— TASK BRIEF —
Which lines in the data below contain the word "vars"? Return each of them.

— DATA —
========================================

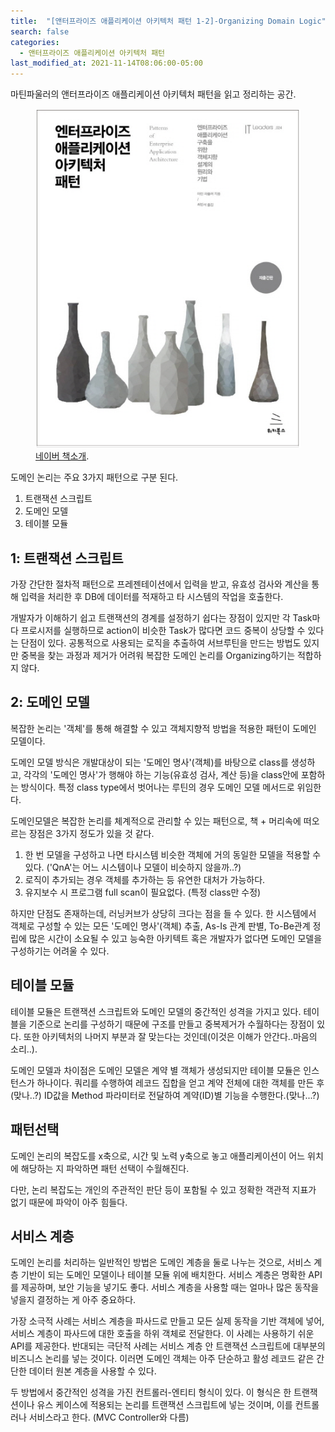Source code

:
 ```yaml
---
title:  "[앤터프라이즈 애플리케이션 아키텍처 패턴 1-2]-Organizing Domain Logic"
search: false
categories: 
  - 앤터프라이즈 애플리케이션 아키텍처 패턴
last_modified_at: 2021-11-14T08:06:00-05:00
---
```


마틴파울러의 앤터프라이즈 애플리케이션 아키텍처 패턴을 읽고 정리하는 공간.
<figure>
	<a href="https://book.naver.com/bookdb/book_detail.naver?bid=9699564"><img src="/assets/images/Martin_Fowler.png"></a>
	<figcaption><a href="https://book.naver.com/bookdb/book_detail.naver?bid=9699564" title="네이버 책소개">네이버 책소개</a>.</figcaption>
</figure> 

도메인 논리는 주요 3가지 패턴으로 구분 된다.
1. 트랜잭션 스크립트
2. 도메인 모델
3. 테이블 모듈


## 1: 트랜잭션 스크립트
가장 간단한 절차적 패턴으로 프레젠테이션에서 입력을 받고, 유효성 검사와 계산을 통해 입력을 처리한 후 DB에 데이터를 적재하고 타 시스템의 작업을 호출한다.


개발자가 이해하기 쉽고 트랜잭션의 경계를 설정하기 쉽다는 장점이 있지만 각 Task마다 프로시저를 실행하므로 action이 비슷한 Task가 많다면 코드 중복이 상당할 수 있다는 단점이 있다.
공통적으로 사용되는 로직을 추출하여 서브루틴을 만드는 방법도 있지만 중복을 찾는 과정과 제거가 어려워 복잡한 도메인 논리를 Organizing하기는 적합하지 않다.

## 2: 도메인 모델
복잡한 논리는 '객체'를 통해 해결할 수 있고 객체지향적 방법을 적용한 패턴이 도메인 모델이다. 


도메인 모델 방식은 개발대상이 되는 '도메인 명사'(객체)를 바탕으로 class를 생성하고, 각각의 '도메인 명사'가 행해야 하는 기능(유효성 검사, 계산 등)을 class안에 포함하는 방식이다. 특정 class type에서 벗어나는 루틴의 경우 도메인 모델 메서드로 위임한다.

도메인모델은 복잡한 논리를 체계적으로 관리할 수 있는 패턴으로, 책 + 머리속에 떠오르는 장점은 3가지 정도가 있을 것 같다.

1. 한 번 모델을 구성하고 나면 타시스템 비슷한 객체에 거의 동일한 모델을 적용할 수 있다. ('QnA'는 어느 시스템이나 모델이 비슷하지 않을까..?)
2. 로직이 추가되는 경우 객체를 추가하는 등 유연한 대처가 가능하다.
3. 유지보수 시 프로그램 full scan이 필요없다. (특정 class만 수정)


하지만 단점도 존재하는데, 러닝커브가 상당히 크다는 점을 들 수 있다. 
한 시스템에서 객체로 구성할 수 있는 모든 '도메인 명사'(객체) 추출, As-Is 관계 판별, To-Be관계 정립에 많은 시간이 소요될 수 있고 능숙한 아키텍트 혹은 개발자가 없다면 도메인 모델을 구성하기는 어려울 수 있다.


## 테이블 모듈

테이블 모듈은 트랜잭션 스크립트와 도메인 모델의 중간적인 성격을 가지고 있다. 테이블을 기준으로 논리를 구성하기 때문에 구조를 만들고 중복제거가 수월하다는 장점이 있다. 또한 아키텍처의 나머지 부분과 잘 맞는다는 것인데(이것은 이해가 안간다..마음의 소리..).

도메인 모델과 차이점은 도메인 모델은 계약 별 객체가 생성되지만 테이블 모듈은 인스턴스가 하나이다. 쿼리를 수행하여 레코드 집합을 얻고 계약 전체에 대한 객체를 만든 후(맞나..?) ID값을 Method 파라미터로 전달하여 계약(ID)별 기능을 수행한다.(맞나...?) 



## 패턴선택

도메인 논리의 복잡도를 x축으로, 시간 및 노력 y축으로 놓고 애플리케이션이 어느 위치에 해당하는 지 파악하면 패턴 선택이 수월해진다. 

다만, 논리 복잡도는 개인의 주관적인 판단 등이 포함될 수 있고 정확한 객관적 지표가 없기 때문에 파악이 아주 힘들다. 


## 서비스 계층
도메인 논리를 처리하는 일반적인 방법은 도메인 계층을 둘로 나누는 것으로, 서비스 계층 기반이 되는 도메인 모델이나 테이블 모듈 위에 배치한다. 
서비스 계층은 명확한 API를 제공하며, 보안 기능을 넣기도 좋다. 서비스 계층을 사용할 때는 얼마나 많은 동작을 넣을지 결정하는 게 아주 중요하다.

가장 소극적 사례는 서비스 계층을 파사드로 만들고 모든 실제 동작을 기반 객체에 넣어, 서비스 계층이 파사드에 대한 호출을 하위 객체로 전달한다. 이 사례는 사용하기 쉬운 API를 제공한다.
반대되는 극단적 사례는 서비스 계층 안 트랜잭션 스크립트에 대부분의 비즈니스 논리를 넣는 것이다. 이러면 도메인 객체는 아주 단순하고 활성 레코드 같은 간단한 데이터 원본 계층을 사용할 수 있다.

두 방법에서 중간적인 성격을 가진 컨트롤러-엔티티 형식이 있다. 이 형식은 한 트랜잭션이나 유스 케이스에 적용되는 논리를 트랜잭션 스크립트에 넣는 것이며, 이를 컨트롤러나 서비스라고 한다. (MVC Controller와 다름)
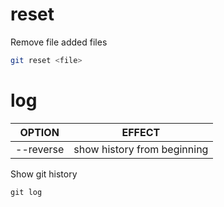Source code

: 
# reset

Remove file added files
```sh
git reset <file>
```

# log

| OPTION    | EFFECT                      |
| --------- | --------------------------- |
| --reverse | show history from beginning |

Show git history
```
git log
```
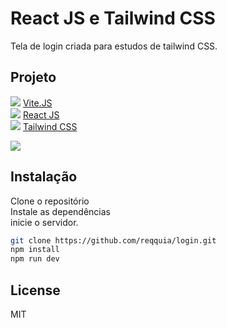 # React JS e Tailwind CSS
Tela de login criada para estudos de tailwind CSS.

## Projeto
![](https://img.shields.io/badge/Vite-B73BFE?style=for-the-badge&logo=vite&logoColor=FFD62E) <a href="https://vitejs.dev/" target="_blank"> Vite.JS</a> <br>
![](https://img.shields.io/badge/React-20232A?style=for-the-badge&logo=react&logoColor=61DAFB) <a href="https://pt-br.reactjs.org/" target="_blank"> React JS</a> <br>
![](https://img.shields.io/badge/Tailwind_CSS-38B2AC?style=for-the-badge&logo=tailwind-css&logoColor=white) <a href="https://tailwindcss.com/" target="_blank"> Tailwind CSS</a>

![](https://reqquia.com.br/print/full.png)

## Instalação

Clone o repositório <br>
Instale as dependências <br>
inicie o servidor.

```sh
git clone https://github.com/reqquia/login.git
npm install
npm run dev
```

## License

MIT

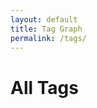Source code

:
 ```yaml
---
layout: default
title: Tag Graph
permalink: /tags/
---
```


<h1>All Tags</h1>
<div id="network" style="width: 100%; height: 600px; border: 1px solid var(--lightgray); margin-top: 2rem;"></div>

<link href="https://unpkg.com/vis-network/styles/vis-network.css" rel="stylesheet" />
<script src="https://unpkg.com/vis-network/standalone/umd/vis-network.min.js"></script>

<script>
document.addEventListener("DOMContentLoaded", function () {
  const root = document.documentElement;
  const vars = getComputedStyle(root);

  const bgColor = vars.getPropertyValue('--secondary').trim();
  const borderColor = vars.getPropertyValue('--tertiary').trim();
  const edgeColor = vars.getPropertyValue('--darkgray').trim();
  const labelColor = edgeColor;
  const highlightColor = vars.getPropertyValue('--tertiary').trim();

  const nodes = new vis.DataSet();
  const edges = [];
  const tagIds = [];

  // Build tag nodes
  {% assign seen_tags = "" | split: "" %}
  {% for note in site.notes %}
    {% if note.published != false and note.tags %}
      {% for tag in note.tags %}
        {% assign slug = tag | slugify %}
        {% unless seen_tags contains slug %}
          {% assign seen_tags = seen_tags | push: slug %}
          {% assign tag_count = 0 %}
          {% for other_note in site.notes %}
            {% if other_note.published != false and other_note.tags contains tag %}
              {% assign tag_count = tag_count | plus: 1 %}
            {% endif %}
          {% endfor %}
          {% assign node_size = tag_count | plus: 6 %}
          {% if node_size > 16 %}
            {% assign node_size = 16 %}
          {% endif %}
          {% if node_size < 8 %}
            {% assign node_size = 8 %}
          {% endif %}
          nodes.add({
            id: "{{ slug }}",
            label: "{{ tag }}",
            value: {{ node_size }},
            color: {
              background: bgColor,
              border: borderColor
            },
            font: {
              color: labelColor,
              size: 14,
              face: "IBM Plex Mono",
              vadjust: 8
            },
            href: "{{ '/tags/' | append: slug | append: '/' | relative_url }}"
          });
          tagIds.push("{{ slug }}");
        {% endunless %}
      {% endfor %}
    {% endif %}
  {% endfor %}

  // Full web mesh
  for (let i = 0; i < tagIds.length; i++) {
    for (let j = i + 1; j < tagIds.length; j++) {
      edges.push({
        from: tagIds[i],
        to: tagIds[j],
        color: {
          color: edgeColor,
          opacity: 0.5
        },
        width: 0.6,
        dashes: true
      });
    }
  }

  const container = document.getElementById("network");
  const data = { nodes, edges };

  const options = {
    layout: {
      improvedLayout: true,
      randomSeed: 13
    },
    physics: {
      enabled: false
    },
    interaction: {
      hover: true,
      dragNodes: false,
      zoomView: true
    },
    nodes: {
      shape: "dot",
      scaling: {
        min: 8,
        max: 16
      }
    },
    edges: {
      smooth: false
    }
  };

  const network = new vis.Network(container, data, options);

  // Click to highlight and navigate
  network.on("click", function (params) {
    if (params.nodes.length > 0) {
      const id = params.nodes[0];
      const node = nodes.get(id);
      if (node.href) {
        nodes.update({
          id: id,
          color: {
            background: highlightColor,
            border: highlightColor
          }
        });
        setTimeout(() => {
          window.location.href = node.href;
        }, 150);
      }
    }
  });
});
</script>
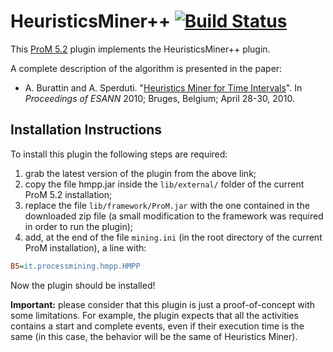 # HeuristicsMiner++ [![Build Status](https://travis-ci.org/delas/hmpp.svg)](https://travis-ci.org/delas/hmpp)

This [ProM 5.2](http://www.promtools.org/doku.php?id=prom52) plugin implements the HeuristicsMiner++ plugin.

A complete description of the algorithm is presented in the paper:
* A. Burattin and A. Sperduti. "[Heuristics Miner for Time Intervals](http://andrea.burattin.net/publications/2010-esann)".  In _Proceedings of ESANN_ 2010; Bruges, Belgium; April 28-30, 2010.

## Installation Instructions
To install this plugin the following steps are required:

1. grab the latest version of the plugin from the above link;
2. copy the file hmpp.jar inside the `lib/external/` folder of the current ProM 5.2 installation;
3. replace the file `lib/framework/ProM.jar` with the one contained in the downloaded zip file (a small modification to the framework was required in order to run the plugin);
4. add, at the end of the file `mining.ini` (in the root directory of the current ProM installation), a line with:
```ini
B5=it.processmining.hmpp.HMPP
```
Now the plugin should be installed!

**Important:** please consider that this plugin is just a proof-of-concept with some limitations. For example, the plugin expects that all the activities contains a start and complete events, even if their execution time is the same (in this case, the behavior will be the same of Heuristics Miner).

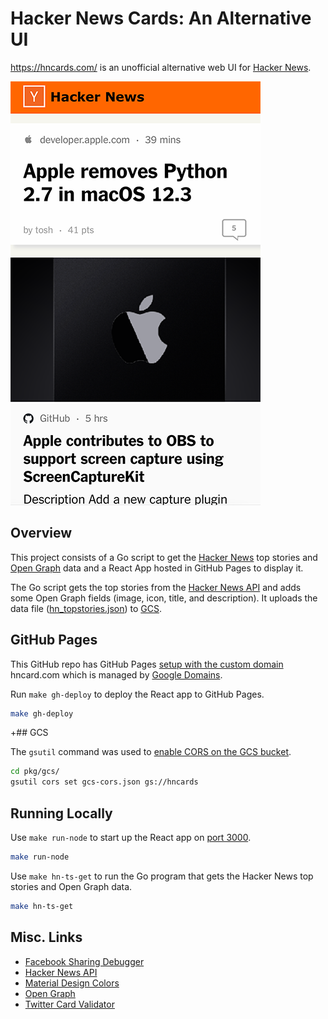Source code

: # Hacker News Cards: An Alternative UI

<https://hncards.com/> is an unofficial alternative web UI for [Hacker News](https://news.ycombinator.com/).

[![Hacker News](hncards-ss.png)](https://hncards.com/)

## Overview

This project consists of a Go script to get the [Hacker News](https://news.ycombinator.com/) top stories and [Open Graph](https://ogp.me/) data and a React App hosted in GitHub Pages to display it.

The Go script gets the top stories from the [Hacker News API](https://github.com/HackerNews/API) and adds some Open Graph fields (image, icon, title, and description). It uploads the data file ([hn_topstories.json](https://storage.googleapis.com/hncards/hn_topstories.json)) to [GCS](https://console.cloud.google.com/storage/browser/_details/hncards/hn_topstories.json?project=hncards).

## GitHub Pages

This GitHub repo has GitHub Pages [setup with the custom domain](https://github.com/hughmandeville/hncards/settings/pages) hncard.com which is managed by [Google Domains](https://domains.google.com/registrar/hncards.com/dns).

Run `make gh-deploy` to deploy the React app to GitHub Pages.

```sh
make gh-deploy
```

+## GCS

The `gsutil` command was used to [enable CORS on the GCS bucket](https://cloud.google.com/storage/docs/configuring-cors#gsutil).

```sh
cd pkg/gcs/
gsutil cors set gcs-cors.json gs://hncards
```

## Running Locally

Use `make run-node` to start up the React app on [port 3000](http://localhost:3000/).

```sh
make run-node
```

Use `make hn-ts-get` to run the Go program that gets the Hacker News top stories and Open Graph data.

```sh
make hn-ts-get
```

## Misc. Links

- [Facebook Sharing Debugger](https://developers.facebook.com/tools/debug/)
- [Hacker News API](https://github.com/HackerNews/API)
- [Material Design Colors](https://material.io/design/color/the-color-system.html)
- [Open Graph](https://ogp.me/)
- [Twitter Card Validator](https://cards-dev.twitter.com/validator)
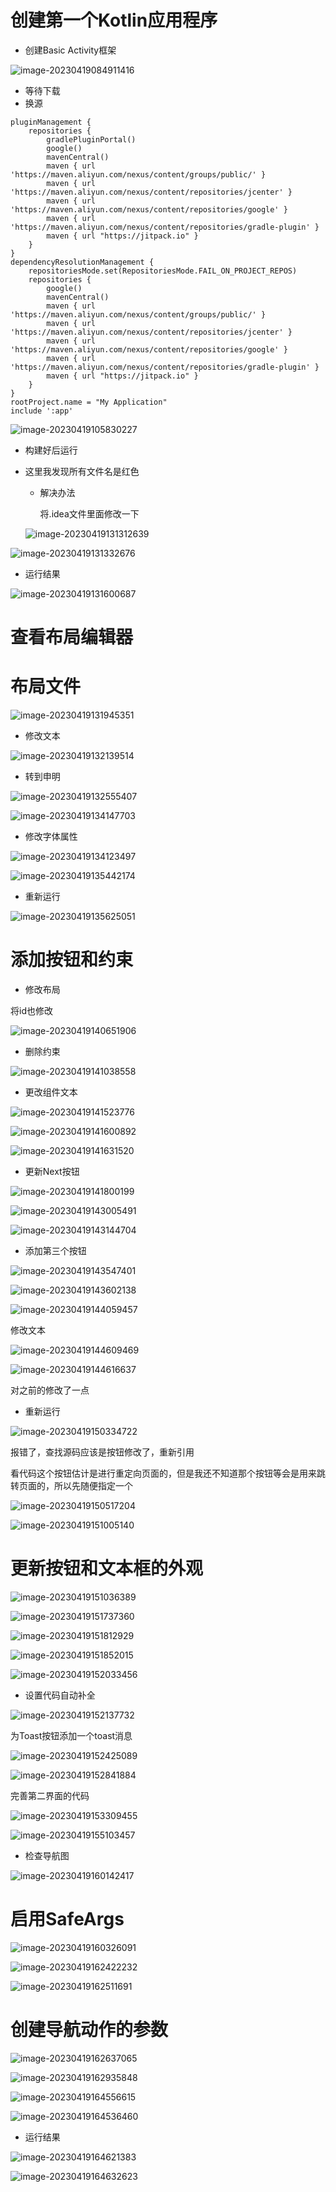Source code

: # 创建第一个Kotlin应用程序

- 创建Basic Activity框架

![image-20230419084911416](./../img/image-20230419084911416.png)

- 等待下载
- 换源

```
pluginManagement {
    repositories {
        gradlePluginPortal()
        google()
        mavenCentral()
        maven { url 'https://maven.aliyun.com/nexus/content/groups/public/' }
        maven { url 'https://maven.aliyun.com/nexus/content/repositories/jcenter' }
        maven { url 'https://maven.aliyun.com/nexus/content/repositories/google' }
        maven { url 'https://maven.aliyun.com/nexus/content/repositories/gradle-plugin' }
        maven { url "https://jitpack.io" }
    }
}
dependencyResolutionManagement {
    repositoriesMode.set(RepositoriesMode.FAIL_ON_PROJECT_REPOS)
    repositories {
        google()
        mavenCentral()
        maven { url 'https://maven.aliyun.com/nexus/content/groups/public/' }
        maven { url 'https://maven.aliyun.com/nexus/content/repositories/jcenter' }
        maven { url 'https://maven.aliyun.com/nexus/content/repositories/google' }
        maven { url 'https://maven.aliyun.com/nexus/content/repositories/gradle-plugin' }
        maven { url "https://jitpack.io" }
    }
}
rootProject.name = "My Application"
include ':app'
```

![image-20230419105830227](./../img/image-20230419105830227.png)

- 构建好后运行

- 这里我发现所有文件名是红色

  - 解决办法

    将.idea文件里面修改一下

  ![image-20230419131312639](./../img/image-20230419131312639.png)

![image-20230419131332676](./../img/image-20230419131332676.png)

- 运行结果

![image-20230419131600687](./../img/image-20230419131600687.png)

# 查看布局编辑器

# 布局文件

![image-20230419131945351](./../img/image-20230419131945351.png)

- 修改文本

![image-20230419132139514](./../img/image-20230419132139514.png)

- 转到申明

![image-20230419132555407](./../img/image-20230419132555407.png)

![image-20230419134147703](./../img/image-20230419134147703.png)

- 修改字体属性

![image-20230419134123497](./../img/image-20230419134123497.png)

![image-20230419135442174](./../img/image-20230419135442174.png)

- 重新运行

![image-20230419135625051](./../img/image-20230419135625051.png)

# 添加按钮和约束

- 修改布局

将id也修改

![image-20230419140651906](./../img/image-20230419140651906.png)

- 删除约束

![image-20230419141038558](./../img/image-20230419141038558.png)

- 更改组件文本

![image-20230419141523776](./../img/image-20230419141523776.png)

![image-20230419141600892](./../img/image-20230419141600892.png)

![image-20230419141631520](./../img/image-20230419141631520.png)

- 更新Next按钮

![image-20230419141800199](./../img/image-20230419141800199.png)

![image-20230419143005491](./../img/image-20230419143005491.png)

![image-20230419143144704](./../img/image-20230419143144704.png)

- 添加第三个按钮

![image-20230419143547401](./../img/image-20230419143547401.png)

![image-20230419143602138](./../img/image-20230419143602138.png)

![image-20230419144059457](./../img/image-20230419144059457.png)

修改文本

![image-20230419144609469](./../img/image-20230419144609469.png)

![image-20230419144616637](./../img/image-20230419144616637.png)

对之前的修改了一点

- 重新运行

![image-20230419150334722](./../img/image-20230419150334722.png)

报错了，查找源码应该是按钮修改了，重新引用

看代码这个按钮估计是进行重定向页面的，但是我还不知道那个按钮等会是用来跳转页面的，所以先随便指定一个

![image-20230419150517204](./../img/image-20230419150517204.png)

![image-20230419151005140](./../img/image-20230419151005140.png)

# 更新按钮和文本框的外观

![image-20230419151036389](./../img/image-20230419151036389.png)

![image-20230419151737360](./../img/image-20230419151737360.png)

![image-20230419151812929](./../img/image-20230419151812929.png)

![image-20230419151852015](./../img/image-20230419151852015.png)

![image-20230419152033456](./../img/image-20230419152033456.png)

- 设置代码自动补全

![image-20230419152137732](./../img/image-20230419152137732.png)



为Toast按钮添加一个toast消息

![image-20230419152425089](./../img/image-20230419152425089.png)

![image-20230419152841884](./../img/image-20230419152841884.png)

完善第二界面的代码

![image-20230419153309455](./../img/image-20230419153309455.png)

![image-20230419155103457](./../img/image-20230419155103457.png)

- 检查导航图

![image-20230419160142417](./../img/image-20230419160142417.png)

# 启用SafeArgs

![image-20230419160326091](./../img/image-20230419160326091.png)

![image-20230419162422232](./../img/image-20230419162422232.png)

![image-20230419162511691](./../img/image-20230419162511691.png)

# 创建导航动作的参数

![image-20230419162637065](./../img/image-20230419162637065.png)

![image-20230419162935848](./../img/image-20230419162935848.png)

![image-20230419164556615](./../img/image-20230419164556615.png)

![image-20230419164536460](./../img/image-20230419164536460.png)

- 运行结果

![image-20230419164621383](./../img/image-20230419164621383.png)

![image-20230419164632623](./../img/image-20230419164632623.png)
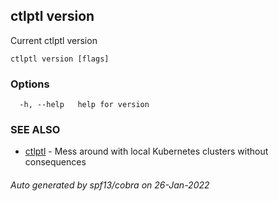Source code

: ## ctlptl version

Current ctlptl version

```
ctlptl version [flags]
```

### Options

```
  -h, --help   help for version
```

### SEE ALSO

* [ctlptl](ctlptl.md)	 - Mess around with local Kubernetes clusters without consequences

###### Auto generated by spf13/cobra on 26-Jan-2022

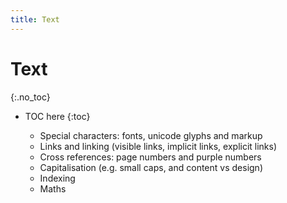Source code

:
 ```yaml
---
title: Text
---
```


# Text
{:.no_toc}

* TOC here
{:toc}

    -   Special characters: fonts, unicode glyphs and markup
    -   Links and linking (visible links, implicit links, explicit links)
    -   Cross references: page numbers and purple numbers
    -   Capitalisation (e.g. small caps, and content vs design)
    -   Indexing
    -   Maths
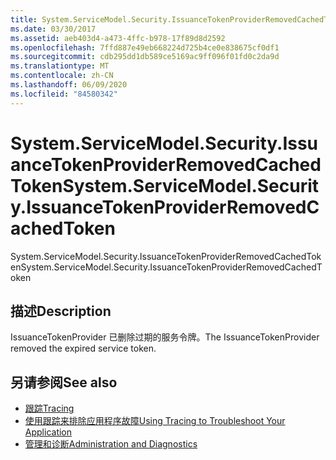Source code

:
```yaml
---
title: System.ServiceModel.Security.IssuanceTokenProviderRemovedCachedToken
ms.date: 03/30/2017
ms.assetid: aeb403d4-a473-4ffc-b978-17f89d8d2592
ms.openlocfilehash: 7ffd887e49eb668224d725b4ce0e838675cf0df1
ms.sourcegitcommit: cdb295dd1db589ce5169ac9ff096f01fd0c2da9d
ms.translationtype: MT
ms.contentlocale: zh-CN
ms.lasthandoff: 06/09/2020
ms.locfileid: "84580342"
---
```

# <a name="systemservicemodelsecurityissuancetokenproviderremovedcachedtoken"></a><span data-ttu-id="441b4-102">System.ServiceModel.Security.IssuanceTokenProviderRemovedCachedToken</span><span class="sxs-lookup"><span data-stu-id="441b4-102">System.ServiceModel.Security.IssuanceTokenProviderRemovedCachedToken</span></span>
<span data-ttu-id="441b4-103">System.ServiceModel.Security.IssuanceTokenProviderRemovedCachedToken</span><span class="sxs-lookup"><span data-stu-id="441b4-103">System.ServiceModel.Security.IssuanceTokenProviderRemovedCachedToken</span></span>  
  
## <a name="description"></a><span data-ttu-id="441b4-104">描述</span><span class="sxs-lookup"><span data-stu-id="441b4-104">Description</span></span>  
 <span data-ttu-id="441b4-105">IssuanceTokenProvider 已删除过期的服务令牌。</span><span class="sxs-lookup"><span data-stu-id="441b4-105">The IssuanceTokenProvider removed the expired service token.</span></span>  
  
## <a name="see-also"></a><span data-ttu-id="441b4-106">另请参阅</span><span class="sxs-lookup"><span data-stu-id="441b4-106">See also</span></span>

- [<span data-ttu-id="441b4-107">跟踪</span><span class="sxs-lookup"><span data-stu-id="441b4-107">Tracing</span></span>](index.md)
- [<span data-ttu-id="441b4-108">使用跟踪来排除应用程序故障</span><span class="sxs-lookup"><span data-stu-id="441b4-108">Using Tracing to Troubleshoot Your Application</span></span>](using-tracing-to-troubleshoot-your-application.md)
- [<span data-ttu-id="441b4-109">管理和诊断</span><span class="sxs-lookup"><span data-stu-id="441b4-109">Administration and Diagnostics</span></span>](../index.md)
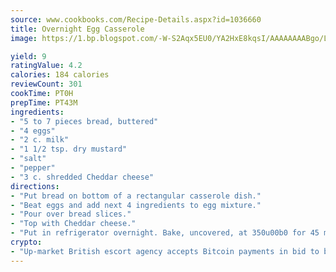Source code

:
 ```yaml
---
source: www.cookbooks.com/Recipe-Details.aspx?id=1036660
title: Overnight Egg Casserole
image: https://1.bp.blogspot.com/-W-S2Aqx5EU0/YA2HxE8kqsI/AAAAAAAABgo/LNxJ2X_rvYgPNsplYMgQNjuwxaZ0e3pQQCLcBGAsYHQ/s320/17.png

yield: 9
ratingValue: 4.2
calories: 184 calories
reviewCount: 301
cookTime: PT0H
prepTime: PT43M
ingredients:
- "5 to 7 pieces bread, buttered"
- "4 eggs"
- "2 c. milk"
- "1 1/2 tsp. dry mustard"
- "salt"
- "pepper"
- "3 c. shredded Cheddar cheese"
directions:
- "Put bread on bottom of a rectangular casserole dish."
- "Beat eggs and add next 4 ingredients to egg mixture."
- "Pour over bread slices."
- "Top with Cheddar cheese."
- "Put in refrigerator overnight. Bake, uncovered, at 350u00b0 for 45 minutes."
crypto:
- "Up-market British escort agency accepts Bitcoin payments in bid to boost worker safety and client anonymity."
---
```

========================================

— ANSWER TO THIS EXERCISE —
  const vars = getComputedStyle(root);
  const bgColor = vars.getPropertyValue('--secondary').trim();
  const borderColor = vars.getPropertyValue('--tertiary').trim();
  const edgeColor = vars.getPropertyValue('--darkgray').trim();
  const highlightColor = vars.getPropertyValue('--tertiary').trim();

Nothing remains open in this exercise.